During his time in Guangdong, which borders Hong Kong, Wang made his mark by pushing an upgrade of rusting industries and touting socially inclusive policies.
In a stand-off over land grabs in the village of Wukan in late 2011, Wang dismissed corrupt officials and allowed protest leaders to contest grassroots elections the following spring, winning international plaudits.
Some of those liberal-minded moves in Guangdong, however, were later scaled back or scrapped under Wang's watch, with further curbs imposed on the media and civil society including labour groups after Xi became leader a decade ago and set China on an increasingly authoritarian path.
Wang, 67, is considered to be among the top candidates to be named to succeed Li Keqiang when Li leaves his post in March as overseer of the world's second-largest economy.
While the premiership is No.2 in the leadership hierarchy, it is seen to have become less influential as Xi has consolidated his own power and imposed a tighter state grip over economic management. Xi is expected to break with precedent by securing a third five-year leadership term at the Communist Party congress that begins on Oct. 16.
A self-made man who worked at a food factory in his teens to support his single mother and family, Wang later reportedly caught the eye of former paramount leader Deng Xiaoping and forged close ties with former president Hu Jintao.

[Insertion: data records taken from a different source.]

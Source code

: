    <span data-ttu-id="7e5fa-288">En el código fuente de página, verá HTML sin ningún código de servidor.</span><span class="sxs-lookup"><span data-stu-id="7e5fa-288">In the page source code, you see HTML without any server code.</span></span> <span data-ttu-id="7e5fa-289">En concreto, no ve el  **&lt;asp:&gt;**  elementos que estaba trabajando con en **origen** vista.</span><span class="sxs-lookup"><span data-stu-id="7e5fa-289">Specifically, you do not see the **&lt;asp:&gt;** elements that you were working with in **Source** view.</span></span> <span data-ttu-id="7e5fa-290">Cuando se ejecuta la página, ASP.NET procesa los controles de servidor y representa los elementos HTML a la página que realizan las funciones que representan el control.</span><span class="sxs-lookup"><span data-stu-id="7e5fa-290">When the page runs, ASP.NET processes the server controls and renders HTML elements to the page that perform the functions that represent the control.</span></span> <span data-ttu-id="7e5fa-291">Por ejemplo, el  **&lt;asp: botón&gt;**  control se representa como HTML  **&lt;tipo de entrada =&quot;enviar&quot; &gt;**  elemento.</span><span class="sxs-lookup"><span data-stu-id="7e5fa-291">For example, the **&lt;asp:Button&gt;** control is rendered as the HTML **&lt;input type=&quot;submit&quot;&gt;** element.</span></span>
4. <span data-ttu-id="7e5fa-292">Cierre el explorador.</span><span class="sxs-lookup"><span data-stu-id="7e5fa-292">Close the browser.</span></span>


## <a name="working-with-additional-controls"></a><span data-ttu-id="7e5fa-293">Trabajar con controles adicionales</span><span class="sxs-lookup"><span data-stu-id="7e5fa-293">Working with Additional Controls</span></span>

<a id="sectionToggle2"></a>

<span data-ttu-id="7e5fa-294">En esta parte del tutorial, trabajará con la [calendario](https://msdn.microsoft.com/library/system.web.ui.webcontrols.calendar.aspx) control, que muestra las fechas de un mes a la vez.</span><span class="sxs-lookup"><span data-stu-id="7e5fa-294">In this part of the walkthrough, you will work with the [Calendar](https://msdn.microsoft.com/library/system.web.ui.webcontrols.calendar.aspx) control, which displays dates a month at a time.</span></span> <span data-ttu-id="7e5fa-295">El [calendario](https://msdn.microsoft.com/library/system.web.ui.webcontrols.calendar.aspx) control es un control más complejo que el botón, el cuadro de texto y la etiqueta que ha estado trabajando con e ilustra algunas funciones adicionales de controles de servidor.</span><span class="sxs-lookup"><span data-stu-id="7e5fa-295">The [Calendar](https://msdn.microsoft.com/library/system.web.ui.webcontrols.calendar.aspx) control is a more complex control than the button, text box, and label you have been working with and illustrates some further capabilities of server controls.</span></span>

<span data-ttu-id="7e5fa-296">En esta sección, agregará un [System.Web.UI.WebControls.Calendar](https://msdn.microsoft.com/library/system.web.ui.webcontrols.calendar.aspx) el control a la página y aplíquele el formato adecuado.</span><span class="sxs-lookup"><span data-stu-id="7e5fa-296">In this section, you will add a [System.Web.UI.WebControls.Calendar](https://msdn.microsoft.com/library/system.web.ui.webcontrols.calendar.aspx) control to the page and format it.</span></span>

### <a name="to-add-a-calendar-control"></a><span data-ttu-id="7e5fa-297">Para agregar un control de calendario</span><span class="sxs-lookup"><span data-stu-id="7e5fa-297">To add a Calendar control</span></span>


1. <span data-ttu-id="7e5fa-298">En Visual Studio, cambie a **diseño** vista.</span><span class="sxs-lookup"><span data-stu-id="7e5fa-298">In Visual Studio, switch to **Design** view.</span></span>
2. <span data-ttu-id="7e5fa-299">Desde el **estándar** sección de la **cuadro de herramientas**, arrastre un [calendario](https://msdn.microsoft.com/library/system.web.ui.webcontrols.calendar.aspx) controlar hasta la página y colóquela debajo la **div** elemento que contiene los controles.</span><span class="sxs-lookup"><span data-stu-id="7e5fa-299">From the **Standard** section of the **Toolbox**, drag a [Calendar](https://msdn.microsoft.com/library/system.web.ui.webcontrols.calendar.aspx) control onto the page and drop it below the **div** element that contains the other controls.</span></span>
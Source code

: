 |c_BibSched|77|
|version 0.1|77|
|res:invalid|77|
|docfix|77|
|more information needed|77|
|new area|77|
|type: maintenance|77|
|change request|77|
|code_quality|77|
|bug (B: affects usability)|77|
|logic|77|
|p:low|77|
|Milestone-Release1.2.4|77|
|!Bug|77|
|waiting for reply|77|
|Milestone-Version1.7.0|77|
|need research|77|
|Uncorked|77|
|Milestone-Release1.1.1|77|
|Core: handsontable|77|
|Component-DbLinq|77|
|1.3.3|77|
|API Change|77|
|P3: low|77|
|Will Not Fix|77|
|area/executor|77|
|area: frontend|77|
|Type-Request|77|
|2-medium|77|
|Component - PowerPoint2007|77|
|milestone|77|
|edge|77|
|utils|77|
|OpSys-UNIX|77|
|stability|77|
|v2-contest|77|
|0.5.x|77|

In person, according to some who have met him, Wang is self-confident and charismatic. He has preferred to leave his hair grey instead of dyeing it jet black like other leaders.

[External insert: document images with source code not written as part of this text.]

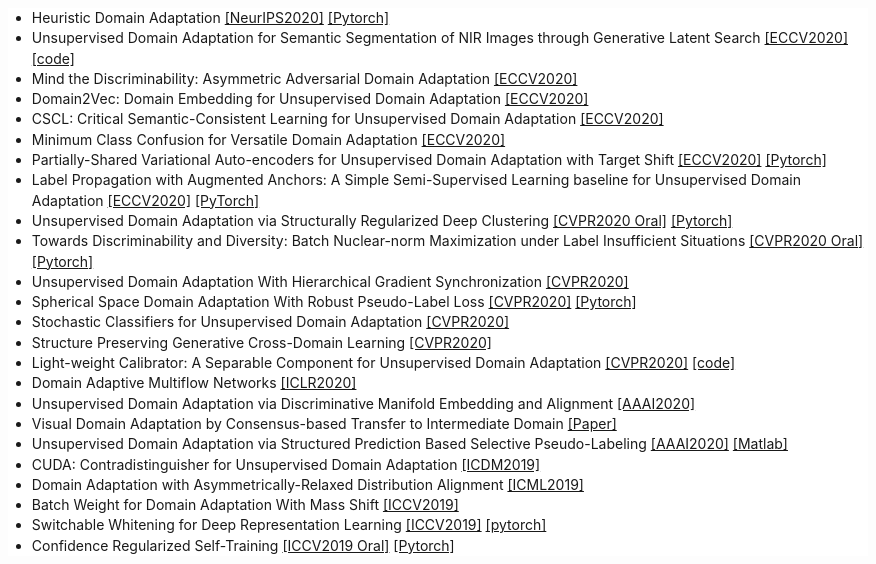 - Heuristic Domain Adaptation [[NeurIPS2020]](https://arxiv.org/abs/2011.14540) [[Pytorch]](https://github.com/cuishuhao/HDA)
- Unsupervised Domain Adaptation for Semantic Segmentation of NIR Images through Generative Latent Search [[ECCV2020]](https://arxiv.org/abs/2006.08696)[[code]](https://github.com/ambekarsameer96/GLSS)
- Mind the Discriminability: Asymmetric Adversarial Domain Adaptation [[ECCV2020]](https://www.ecva.net/papers/eccv_2020/papers_ECCV/papers/123690579.pdf)
- Domain2Vec: Domain Embedding for Unsupervised Domain Adaptation [[ECCV2020]](http://www.ecva.net/papers/eccv_2020/papers_ECCV/papers/123510749.pdf)
- CSCL: Critical Semantic-Consistent Learning for Unsupervised Domain Adaptation [[ECCV2020]](http://www.ecva.net/papers/eccv_2020/papers_ECCV/papers/123530732.pdf)
- Minimum Class Confusion for Versatile Domain Adaptation [[ECCV2020]](http://www.ecva.net/papers/eccv_2020/papers_ECCV/papers/123660460.pdf)
- Partially-Shared Variational Auto-encoders for Unsupervised Domain Adaptation with Target Shift [[ECCV2020]](https://www.ecva.net/papers/eccv_2020/papers_ECCV/html/2472_ECCV_2020_paper.php) [[Pytorch]](https://github.com/iiyama-lab/PS-VAEs)
- Label Propagation with Augmented Anchors: A Simple Semi-Supervised Learning baseline for Unsupervised Domain Adaptation [[ECCV2020]](https://arxiv.org/pdf/2007.07695.pdf) [[PyTorch]](https://github.com/YBZh/Label-Propagation-with-Augmented-Anchors)
- Unsupervised Domain Adaptation via Structurally Regularized Deep Clustering [[CVPR2020 Oral]](http://arxiv.org/abs/2003.08607) [[Pytorch]](https://github.com/huitangtang/SRDC-CVPR2020)
- Towards Discriminability and Diversity: Batch Nuclear-norm Maximization under Label Insufficient Situations [[CVPR2020 Oral]](https://openaccess.thecvf.com/content_CVPR_2020/papers/Cui_Towards_Discriminability_and_Diversity_Batch_Nuclear-Norm_Maximization_Under_Label_Insufficient_CVPR_2020_paper.pdf) [[Pytorch]](https://github.com/cuishuhao/BNM)
- Unsupervised Domain Adaptation With Hierarchical Gradient Synchronization [[CVPR2020]](http://openaccess.thecvf.com/content_CVPR_2020/papers/Hu_Unsupervised_Domain_Adaptation_With_Hierarchical_Gradient_Synchronization_CVPR_2020_paper.pdf)
- Spherical Space Domain Adaptation With Robust Pseudo-Label Loss [[CVPR2020]](http://openaccess.thecvf.com/content_CVPR_2020/papers/Gu_Spherical_Space_Domain_Adaptation_With_Robust_Pseudo-Label_Loss_CVPR_2020_paper.pdf) [[Pytorch]](https://github.com/XJTU-XGU/RSDA)
- Stochastic Classifiers for Unsupervised Domain Adaptation [[CVPR2020]](http://openaccess.thecvf.com/content_CVPR_2020/papers/Lu_Stochastic_Classifiers_for_Unsupervised_Domain_Adaptation_CVPR_2020_paper.pdf)
- Structure Preserving Generative Cross-Domain Learning [[CVPR2020]](http://openaccess.thecvf.com/content_CVPR_2020/papers/Xia_Structure_Preserving_Generative_Cross-Domain_Learning_CVPR_2020_paper.pdf)
- Light-weight Calibrator: A Separable Component for Unsupervised Domain Adaptation [[CVPR2020]](http://openaccess.thecvf.com/content_CVPR_2020/papers/Ye_Light-weight_Calibrator_A_Separable_Component_for_Unsupervised_Domain_Adaptation_CVPR_2020_paper.pdf) [[code]](https://github.com/yeshaokai/Calibrator-Domain-Adaptation)
- Domain Adaptive Multiflow Networks [[ICLR2020]](https://openreview.net/forum?id=rJxycxHKDS)
- Unsupervised Domain Adaptation via Discriminative Manifold Embedding and Alignment [[AAAI2020]](https://arxiv.org/abs/2002.08675v1)
- Visual Domain Adaptation by Consensus-based Transfer to Intermediate Domain [[Paper]](https://aaai.org/Papers/AAAI/2020GB/AAAI-ChoiJ.3612.pdf)
- Unsupervised Domain Adaptation via Structured Prediction Based Selective Pseudo-Labeling [[AAAI2020]](https://arxiv.org/abs/1911.07982) [[Matlab]](https://github.com/hellowangqian/domain-adaptation-capls)
- CUDA: Contradistinguisher for Unsupervised Domain Adaptation [[ICDM2019]](https://arxiv.org/abs/1909.03442)
- Domain Adaptation with Asymmetrically-Relaxed Distribution Alignment [[ICML2019]](http://proceedings.mlr.press/v97/wu19f/wu19f.pdf)
- Batch Weight for Domain Adaptation With Mass Shift [[ICCV2019]](http://openaccess.thecvf.com/content_ICCV_2019/papers/Binkowski_Batch_Weight_for_Domain_Adaptation_With_Mass_Shift_ICCV_2019_paper.pdf)
- Switchable Whitening for Deep Representation Learning [[ICCV2019]](http://openaccess.thecvf.com/content_ICCV_2019/papers/Pan_Switchable_Whitening_for_Deep_Representation_Learning_ICCV_2019_paper.pdf) [[pytorch]](https://github.com/XingangPan/Switchable-Whitening)
- Confidence Regularized Self-Training [[ICCV2019 Oral]](http://openaccess.thecvf.com/content_ICCV_2019/papers/Zou_Confidence_Regularized_Self-Training_ICCV_2019_paper.pdf) [[Pytorch]](https://github.com/yzou2/CRST)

At an informal gathering with journalists in Guangzhou more than a decade ago, Wang made unscripted, occasionally humorous remarks on a wide range of topics. It was a style that contrasts with the stiffer public persona typically adopted by top party leaders, who nowadays rarely if ever interact with foreign media.

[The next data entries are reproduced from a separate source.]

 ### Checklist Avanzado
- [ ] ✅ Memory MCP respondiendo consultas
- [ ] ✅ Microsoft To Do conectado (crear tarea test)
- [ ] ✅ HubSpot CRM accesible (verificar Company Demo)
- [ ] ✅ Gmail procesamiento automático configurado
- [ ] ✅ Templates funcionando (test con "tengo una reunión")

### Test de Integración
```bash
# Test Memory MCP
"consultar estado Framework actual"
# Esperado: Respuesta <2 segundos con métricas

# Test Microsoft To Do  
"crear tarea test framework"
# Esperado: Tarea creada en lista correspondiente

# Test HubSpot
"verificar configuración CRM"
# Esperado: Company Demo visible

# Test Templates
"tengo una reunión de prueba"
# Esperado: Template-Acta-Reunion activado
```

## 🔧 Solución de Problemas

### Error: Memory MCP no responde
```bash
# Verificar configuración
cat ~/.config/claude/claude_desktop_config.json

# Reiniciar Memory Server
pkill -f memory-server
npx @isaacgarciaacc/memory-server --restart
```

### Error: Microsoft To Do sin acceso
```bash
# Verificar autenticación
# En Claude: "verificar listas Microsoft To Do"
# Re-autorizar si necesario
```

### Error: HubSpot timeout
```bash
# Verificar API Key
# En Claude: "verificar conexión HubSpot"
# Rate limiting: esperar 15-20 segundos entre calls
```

During a meeting with then U.S. Treasury Secretary Jack Lew in 2013, Wang cracked a joke on gay marriage, and said China and the United States couldn't afford to divorce like media mogul Rupert Murdoch and his then-wife, the China-born Wendi Deng, as the price would be "too high".
"He's undoubtedly the most liberal of the entire Politburo," Willy Lam, a China expert and adjunct professor at Hong Kong's Chinese University, told Reuters.
Wang was passed over for promotion to the Politburo Standing Committee in 2012, but as vice premier he helped oversee China's external economic relations including with the United States.
In 2017, he was promoted to the party's highest ruling body, where he ranks fourth among the seven members. He is also chairman of the Chinese People's Political Consultative Conference (CPPCC), a political advisory body.
YOUTH LEAGUE
Like Li Keqiang and Vice Premier Hu Chunhua - another premiership contender - Wang has ties to the Communist Youth League, a faction seen to be a rival to Xi's.
However, some party-watchers argue Wang would have gained Xi's trust after having kept a low profile and serving loyally alongside him on the standing committee over the past five years.
In recent years under Xi, Wang has seemingly tempered his reformist tendencies, echoing the party's tough line on sensitive political issues including Taiwan, Xinjiang and Tibet, while expressing support for Xi.
As the head of the CPPCC, Wang led a policy group on China's western region of Xinjiang, where up to a million ethnic Muslims were detained in mass camps.
Before a visit to Xinjiang in May by the United Nations' High Commissioner for Human Rights that was widely criticised by rights groups and western governments, Wang said Muslim ethnic groups there were now living with "happiness and security", according to the official Xinhua news agency.